** Provided information follows **

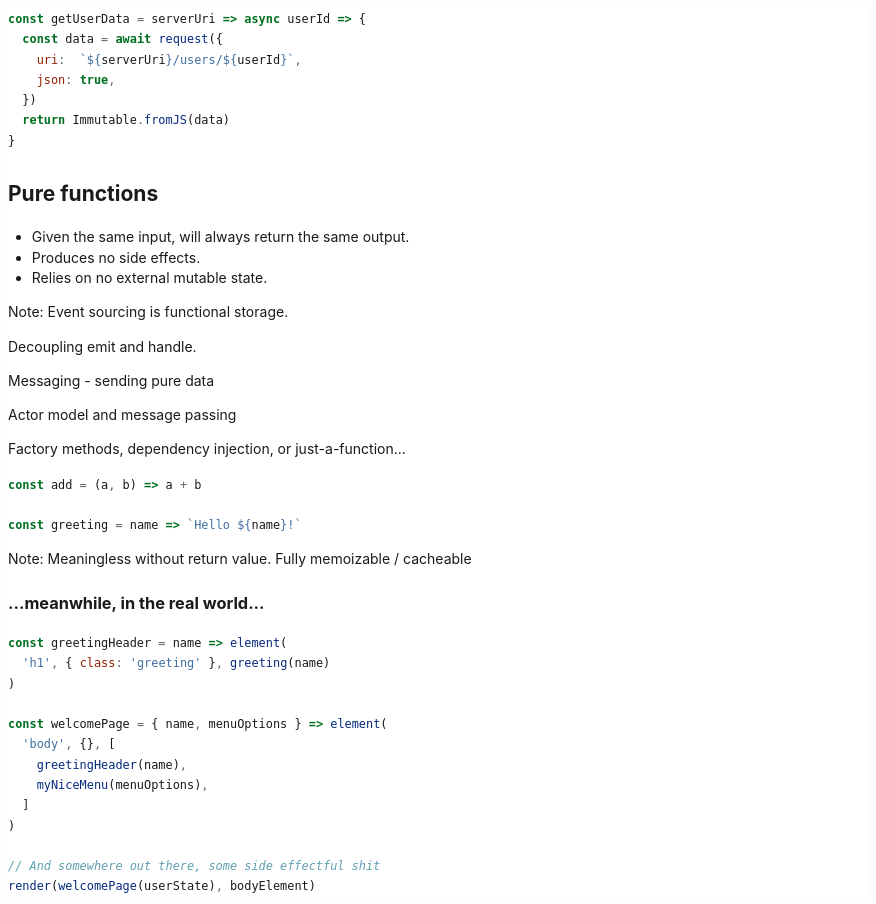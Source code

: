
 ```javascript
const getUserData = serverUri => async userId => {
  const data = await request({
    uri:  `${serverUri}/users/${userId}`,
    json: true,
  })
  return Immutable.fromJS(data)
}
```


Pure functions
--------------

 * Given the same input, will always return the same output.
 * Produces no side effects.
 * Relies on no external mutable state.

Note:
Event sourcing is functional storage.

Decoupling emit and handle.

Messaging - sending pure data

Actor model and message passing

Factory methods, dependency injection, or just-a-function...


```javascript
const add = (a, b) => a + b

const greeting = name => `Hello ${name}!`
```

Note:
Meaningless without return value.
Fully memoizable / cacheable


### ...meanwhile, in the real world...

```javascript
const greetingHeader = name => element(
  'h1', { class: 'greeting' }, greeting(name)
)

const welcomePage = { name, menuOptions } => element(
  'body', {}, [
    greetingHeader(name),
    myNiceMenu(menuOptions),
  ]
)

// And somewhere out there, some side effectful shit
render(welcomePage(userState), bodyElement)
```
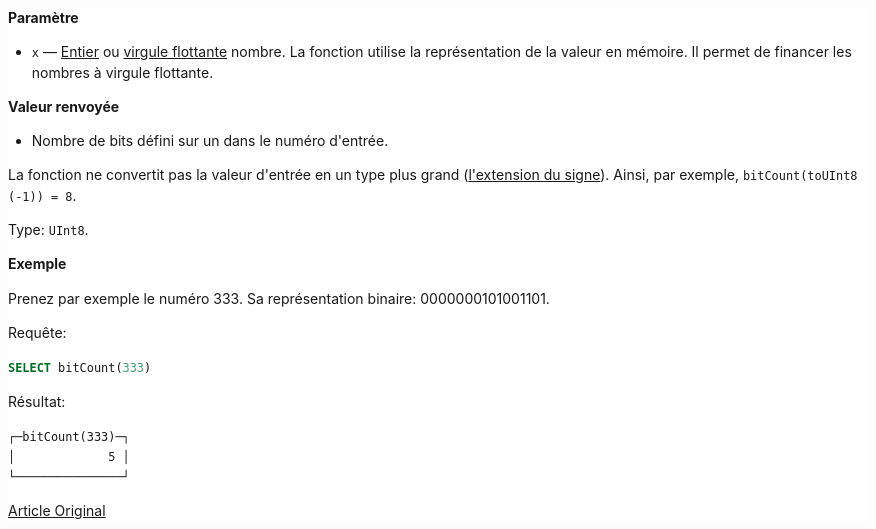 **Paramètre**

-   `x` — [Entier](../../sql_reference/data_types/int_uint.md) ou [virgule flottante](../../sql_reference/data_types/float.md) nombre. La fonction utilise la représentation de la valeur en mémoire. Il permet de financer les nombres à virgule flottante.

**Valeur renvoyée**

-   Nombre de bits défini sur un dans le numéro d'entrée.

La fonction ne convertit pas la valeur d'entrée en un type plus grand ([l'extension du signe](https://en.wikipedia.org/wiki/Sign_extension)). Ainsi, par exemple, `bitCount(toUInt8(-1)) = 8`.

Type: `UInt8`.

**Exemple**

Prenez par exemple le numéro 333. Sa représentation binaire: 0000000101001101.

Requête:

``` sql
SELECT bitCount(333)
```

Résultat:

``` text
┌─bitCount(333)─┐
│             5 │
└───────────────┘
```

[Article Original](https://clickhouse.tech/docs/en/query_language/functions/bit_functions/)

** End of Provided information **
** Provided information follows **

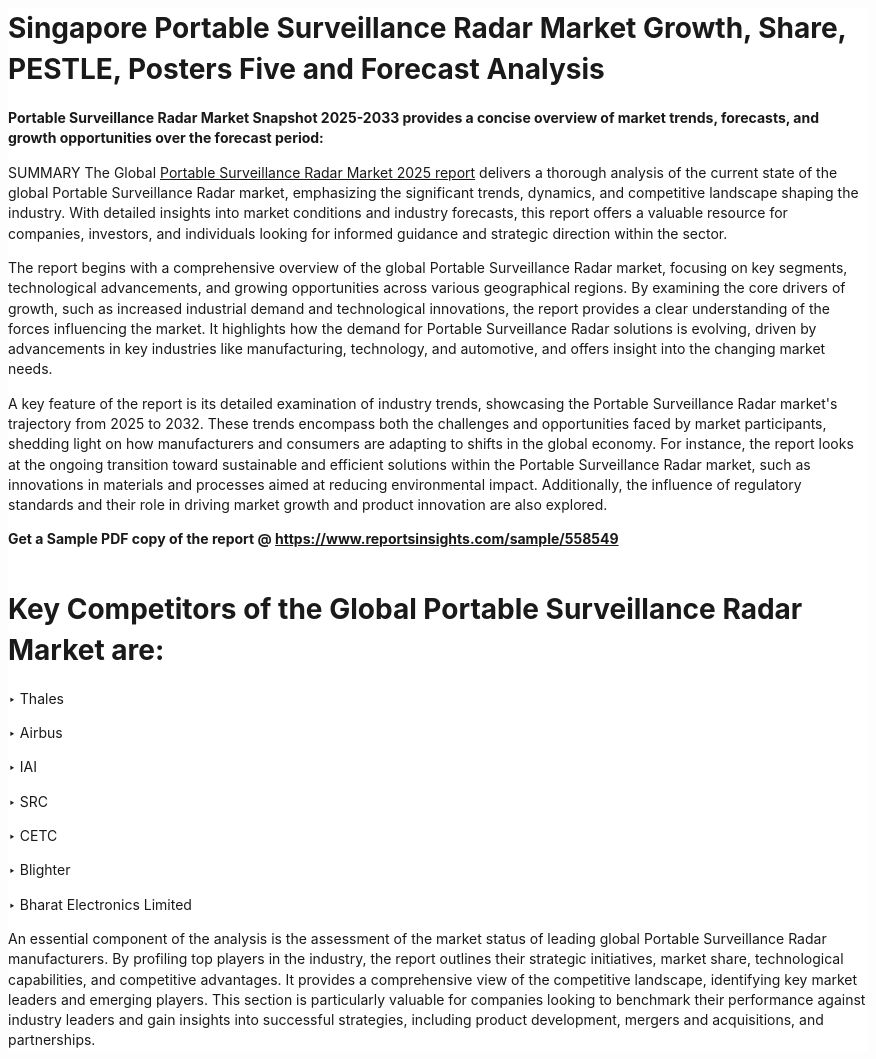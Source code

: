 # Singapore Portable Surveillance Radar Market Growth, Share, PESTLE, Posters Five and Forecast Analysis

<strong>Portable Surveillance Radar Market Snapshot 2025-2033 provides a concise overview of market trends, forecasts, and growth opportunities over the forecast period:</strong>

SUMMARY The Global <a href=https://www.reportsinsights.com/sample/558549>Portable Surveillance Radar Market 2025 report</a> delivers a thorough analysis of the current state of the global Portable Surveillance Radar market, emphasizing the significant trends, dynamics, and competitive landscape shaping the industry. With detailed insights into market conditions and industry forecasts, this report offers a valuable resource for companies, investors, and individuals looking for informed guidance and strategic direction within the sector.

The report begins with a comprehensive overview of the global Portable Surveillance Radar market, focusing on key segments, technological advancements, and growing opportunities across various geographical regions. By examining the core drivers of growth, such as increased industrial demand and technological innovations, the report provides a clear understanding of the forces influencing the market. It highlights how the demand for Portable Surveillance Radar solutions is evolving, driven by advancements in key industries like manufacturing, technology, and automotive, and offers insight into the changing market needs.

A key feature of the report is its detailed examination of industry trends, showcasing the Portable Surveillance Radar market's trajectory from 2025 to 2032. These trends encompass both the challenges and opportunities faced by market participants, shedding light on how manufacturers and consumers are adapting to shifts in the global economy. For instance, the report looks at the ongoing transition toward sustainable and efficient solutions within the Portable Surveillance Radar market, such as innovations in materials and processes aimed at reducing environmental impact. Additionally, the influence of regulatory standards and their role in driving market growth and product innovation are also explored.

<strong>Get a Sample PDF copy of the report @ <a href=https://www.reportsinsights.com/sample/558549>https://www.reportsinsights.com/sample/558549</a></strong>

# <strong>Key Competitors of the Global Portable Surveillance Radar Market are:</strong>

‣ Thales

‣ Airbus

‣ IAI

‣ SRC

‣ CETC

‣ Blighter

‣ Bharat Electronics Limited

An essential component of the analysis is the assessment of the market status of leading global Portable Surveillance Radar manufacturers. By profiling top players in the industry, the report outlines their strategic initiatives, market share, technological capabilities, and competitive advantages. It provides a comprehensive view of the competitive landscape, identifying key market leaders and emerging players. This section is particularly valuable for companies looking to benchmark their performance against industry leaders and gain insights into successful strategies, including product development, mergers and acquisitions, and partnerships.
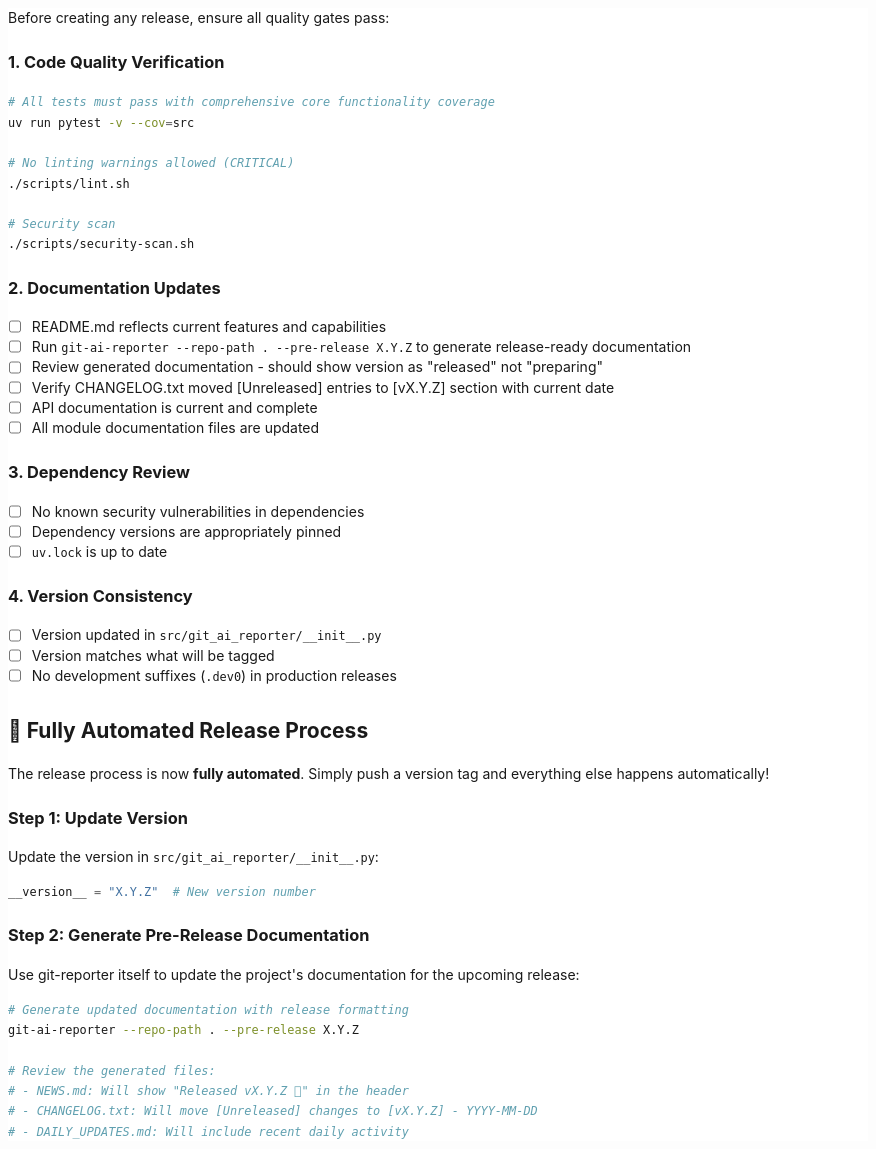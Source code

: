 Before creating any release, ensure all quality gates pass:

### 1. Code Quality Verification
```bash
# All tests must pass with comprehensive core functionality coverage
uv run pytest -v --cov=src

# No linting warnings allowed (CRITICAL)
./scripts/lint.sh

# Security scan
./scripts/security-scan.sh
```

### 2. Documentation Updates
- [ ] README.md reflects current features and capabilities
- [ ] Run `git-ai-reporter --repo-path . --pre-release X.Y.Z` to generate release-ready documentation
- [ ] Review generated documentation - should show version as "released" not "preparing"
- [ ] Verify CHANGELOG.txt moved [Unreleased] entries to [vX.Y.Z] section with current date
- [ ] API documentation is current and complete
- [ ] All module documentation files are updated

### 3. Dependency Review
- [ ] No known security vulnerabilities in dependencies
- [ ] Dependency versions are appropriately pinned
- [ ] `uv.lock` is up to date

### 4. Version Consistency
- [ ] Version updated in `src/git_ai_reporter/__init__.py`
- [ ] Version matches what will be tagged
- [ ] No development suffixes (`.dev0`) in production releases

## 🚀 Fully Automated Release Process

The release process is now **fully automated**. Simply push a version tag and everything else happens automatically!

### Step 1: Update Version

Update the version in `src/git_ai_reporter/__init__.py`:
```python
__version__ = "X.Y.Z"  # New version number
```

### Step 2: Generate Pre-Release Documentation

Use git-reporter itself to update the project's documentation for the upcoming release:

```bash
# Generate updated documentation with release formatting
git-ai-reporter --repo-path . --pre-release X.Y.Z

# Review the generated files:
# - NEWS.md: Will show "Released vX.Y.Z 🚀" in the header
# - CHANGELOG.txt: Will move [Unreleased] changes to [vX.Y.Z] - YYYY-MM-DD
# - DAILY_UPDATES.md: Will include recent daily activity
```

** End of Provided information **

Copy down each line in the entries that has the word "serverUri".

=== Response area ===
const getUserData = serverUri => async userId => {
    uri:  `${serverUri}/users/${userId}`,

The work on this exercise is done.